→ Provided entries
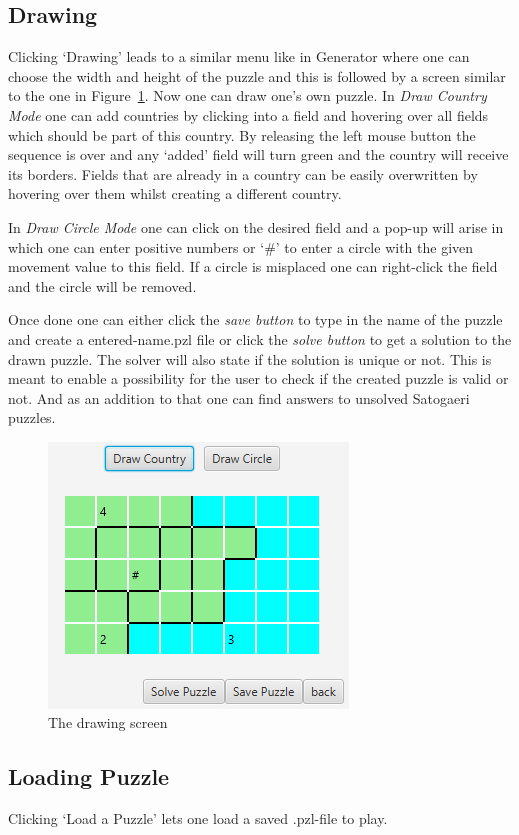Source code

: \subsection{Drawing} Clicking `Drawing' leads to a similar menu like in Generator where one can choose the width and height of the puzzle and this is followed by a screen similar to the one in Figure~\ref{fig:drawing_screen}.
Now one can draw one's own puzzle. In \emph{Draw Country Mode} one can add countries by clicking into a field and hovering over all fields which should be part of this country. By releasing the left mouse button the sequence is over and any `added' field will turn green and the country will receive its borders. Fields that are already in a country can be easily overwritten by hovering over them whilst creating a different country.

In \emph{Draw Circle Mode} one can click on the desired field and a pop-up will arise in which one can enter positive numbers or `\#' to enter a circle with the given movement value to this field. If a circle is misplaced one can right-click the field and the circle will be removed.

Once done one can either click the \emph{save button} to type in the name of the puzzle and create a entered-name.pzl file or click the \emph{solve button} to get a solution to the drawn puzzle. The solver will also state if the solution is unique or not. This is meant to enable a possibility for the user to check if the created puzzle is valid or not. And as an addition to that one can find answers to unsolved Satogaeri puzzles.
\begin{figure}
  \centering
  \includegraphics[scale=1]{Pictures/drawing_screen.png} 
  \caption{The drawing screen}
  \label{fig:drawing_screen}
\end{figure}

\subsection{Loading Puzzle} Clicking `Load a Puzzle' lets one load a saved .pzl-file to play.

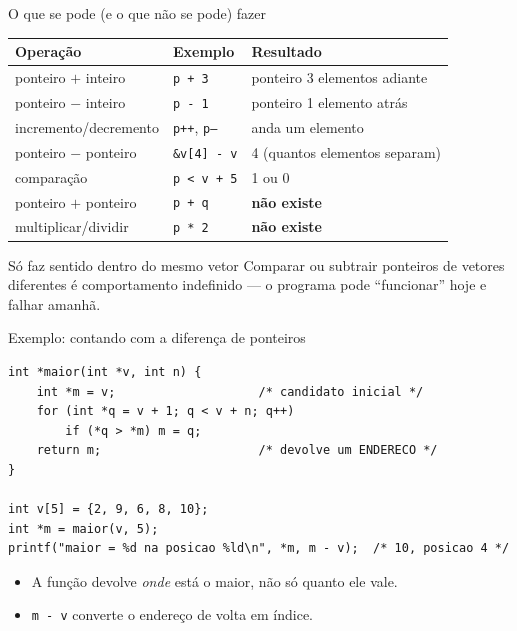 \documentclass[aspectratio=169]{beamer}
\begin{document}
\begin{frame}{O que se pode (e o que não se pode) fazer}
  \begin{center}
  \footnotesize
  \begin{tabular}{lll}
    \toprule
    Operação & Exemplo & Resultado \\
    \midrule
    ponteiro $+$ inteiro   & \texttt{p + 3}   & ponteiro 3 elementos adiante \\
    ponteiro $-$ inteiro   & \texttt{p - 1}   & ponteiro 1 elemento atrás \\
    incremento/decremento  & \texttt{p++}, \texttt{p--} & anda um elemento \\
    ponteiro $-$ ponteiro  & \texttt{\&v[4] - v} & 4 (quantos elementos separam) \\
    comparação             & \texttt{p < v + 5} & 1 ou 0 \\
    \midrule
    ponteiro $+$ ponteiro  & \texttt{p + q}   & \textbf{não existe} \\
    multiplicar/dividir    & \texttt{p * 2}   & \textbf{não existe} \\
    \bottomrule
  \end{tabular}
  \end{center}
  \begin{alertblock}{Só faz sentido dentro do mesmo vetor}
    Comparar ou subtrair ponteiros de vetores diferentes é comportamento
    indefinido --- o programa pode ``funcionar'' hoje e falhar amanhã.
  \end{alertblock}
\end{frame}

\begin{frame}[fragile]{Exemplo: contando com a diferença de ponteiros}
\begin{lstlisting}
int *maior(int *v, int n) {
    int *m = v;                    /* candidato inicial */
    for (int *q = v + 1; q < v + n; q++)
        if (*q > *m) m = q;
    return m;                      /* devolve um ENDERECO */
}

int v[5] = {2, 9, 6, 8, 10};
int *m = maior(v, 5);
printf("maior = %d na posicao %ld\n", *m, m - v);  /* 10, posicao 4 */
\end{lstlisting}
  \begin{itemize}
    \item A função devolve \emph{onde} está o maior, não só quanto ele vale.
    \item \texttt{m - v} converte o endereço de volta em índice.
  \end{itemize}
\end{frame}
\end{document}

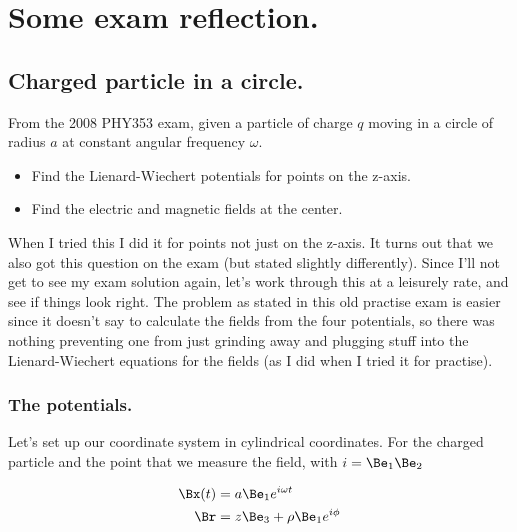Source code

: 
%

\chapter{Some exam reflection.}
\label{chap:relativisticElectrodynamicsExamReflection}
{}
\date{April 13, 2011}

\beginArtWithToc

\section{Charged particle in a circle.}

From the 2008 PHY353 exam, given a particle of charge $q$ moving in a circle of radius $a$ at constant angular frequency $\omega$.

\begin{itemize}
\item Find the Lienard-Wiechert potentials for points on the z-axis.
\item Find the electric and magnetic fields at the center.
\end{itemize}

When I tried this I did it for points not just on the z-axis.  It turns out that we also got this question on the exam (but stated slightly differently).  Since I'll not get to see my exam solution again, let's work through this at a leisurely rate, and see if things look right.  The problem as stated in this old practise exam is easier since it doesn't say to calculate the fields from the four potentials, so there was nothing preventing one from just grinding away and plugging stuff into the Lienard-Wiechert equations for the fields (as I did when I tried it for practise).

\subsection{The potentials.}

Let's set up our coordinate system in cylindrical coordinates.  For the charged particle and the point that we measure the field, with $i = \Be_1 \Be_2$

\begin{align}\label{eqn:relativisticElectrodynamicsExamReflection:10}
\Bx(t) &= a \Be_1 e^{i \omega t} \\
\Br &= z \Be_3 + \rho \Be_1 e^{i \phi}
\end{align}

→ Your instructions
Would you copy out the data exactly, leaving every picture out?

→ Problem solution
Source code

: \subsection{Drawing} Clicking `Drawing' leads to a similar menu like in Generator where one can choose the width and height of the puzzle and this is followed by a screen similar to the one in Figure~\ref{fig:drawing_screen}.
Now one can draw one's own puzzle. In \emph{Draw Country Mode} one can add countries by clicking into a field and hovering over all fields which should be part of this country. By releasing the left mouse button the sequence is over and any `added' field will turn green and the country will receive its borders. Fields that are already in a country can be easily overwritten by hovering over them whilst creating a different country.

In \emph{Draw Circle Mode} one can click on the desired field and a pop-up will arise in which one can enter positive numbers or `\#' to enter a circle with the given movement value to this field. If a circle is misplaced one can right-click the field and the circle will be removed.

Once done one can either click the \emph{save button} to type in the name of the puzzle and create a entered-name.pzl file or click the \emph{solve button} to get a solution to the drawn puzzle. The solver will also state if the solution is unique or not. This is meant to enable a possibility for the user to check if the created puzzle is valid or not. And as an addition to that one can find answers to unsolved Satogaeri puzzles.
\begin{figure}
  \centering
  \includegraphics[scale=1]{Pictures/drawing_screen.png} 
  \caption{The drawing screen}
  \label{fig:drawing_screen}
\end{figure}

\subsection{Loading Puzzle} Clicking `Load a Puzzle' lets one load a saved .pzl-file to play.

 \documentclass[aspectratio=169]{beamer}
\begin{document}
\begin{frame}{O que se pode (e o que não se pode) fazer}
  \begin{center}
  \footnotesize
  \begin{tabular}{lll}
    \toprule
    Operação & Exemplo & Resultado \\
    \midrule
    ponteiro $+$ inteiro   & \texttt{p + 3}   & ponteiro 3 elementos adiante \\
    ponteiro $-$ inteiro   & \texttt{p - 1}   & ponteiro 1 elemento atrás \\
    incremento/decremento  & \texttt{p++}, \texttt{p--} & anda um elemento \\
    ponteiro $-$ ponteiro  & \texttt{\&v[4] - v} & 4 (quantos elementos separam) \\
    comparação             & \texttt{p < v + 5} & 1 ou 0 \\
    \midrule
    ponteiro $+$ ponteiro  & \texttt{p + q}   & \textbf{não existe} \\
    multiplicar/dividir    & \texttt{p * 2}   & \textbf{não existe} \\
    \bottomrule
  \end{tabular}
  \end{center}
  \begin{alertblock}{Só faz sentido dentro do mesmo vetor}
    Comparar ou subtrair ponteiros de vetores diferentes é comportamento
    indefinido --- o programa pode ``funcionar'' hoje e falhar amanhã.
  \end{alertblock}
\end{frame}

\begin{frame}[fragile]{Exemplo: contando com a diferença de ponteiros}
\begin{lstlisting}
int *maior(int *v, int n) {
    int *m = v;                    /* candidato inicial */
    for (int *q = v + 1; q < v + n; q++)
        if (*q > *m) m = q;
    return m;                      /* devolve um ENDERECO */
}

int v[5] = {2, 9, 6, 8, 10};
int *m = maior(v, 5);
printf("maior = %d na posicao %ld\n", *m, m - v);  /* 10, posicao 4 */
\end{lstlisting}
  \begin{itemize}
    \item A função devolve \emph{onde} está o maior, não só quanto ele vale.
    \item \texttt{m - v} converte o endereço de volta em índice.
  \end{itemize}
\end{frame}
\end{document}

Source code

: 
%

\chapter{Some exam reflection.}
\label{chap:relativisticElectrodynamicsExamReflection}
{}
\date{April 13, 2011}

\beginArtWithToc

\section{Charged particle in a circle.}

From the 2008 PHY353 exam, given a particle of charge $q$ moving in a circle of radius $a$ at constant angular frequency $\omega$.

\begin{itemize}
\item Find the Lienard-Wiechert potentials for points on the z-axis.
\item Find the electric and magnetic fields at the center.
\end{itemize}

When I tried this I did it for points not just on the z-axis.  It turns out that we also got this question on the exam (but stated slightly differently).  Since I'll not get to see my exam solution again, let's work through this at a leisurely rate, and see if things look right.  The problem as stated in this old practise exam is easier since it doesn't say to calculate the fields from the four potentials, so there was nothing preventing one from just grinding away and plugging stuff into the Lienard-Wiechert equations for the fields (as I did when I tried it for practise).

\subsection{The potentials.}

Let's set up our coordinate system in cylindrical coordinates.  For the charged particle and the point that we measure the field, with $i = \Be_1 \Be_2$

\begin{align}\label{eqn:relativisticElectrodynamicsExamReflection:10}
\Bx(t) &= a \Be_1 e^{i \omega t} \\
\Br &= z \Be_3 + \rho \Be_1 e^{i \phi}
\end{align}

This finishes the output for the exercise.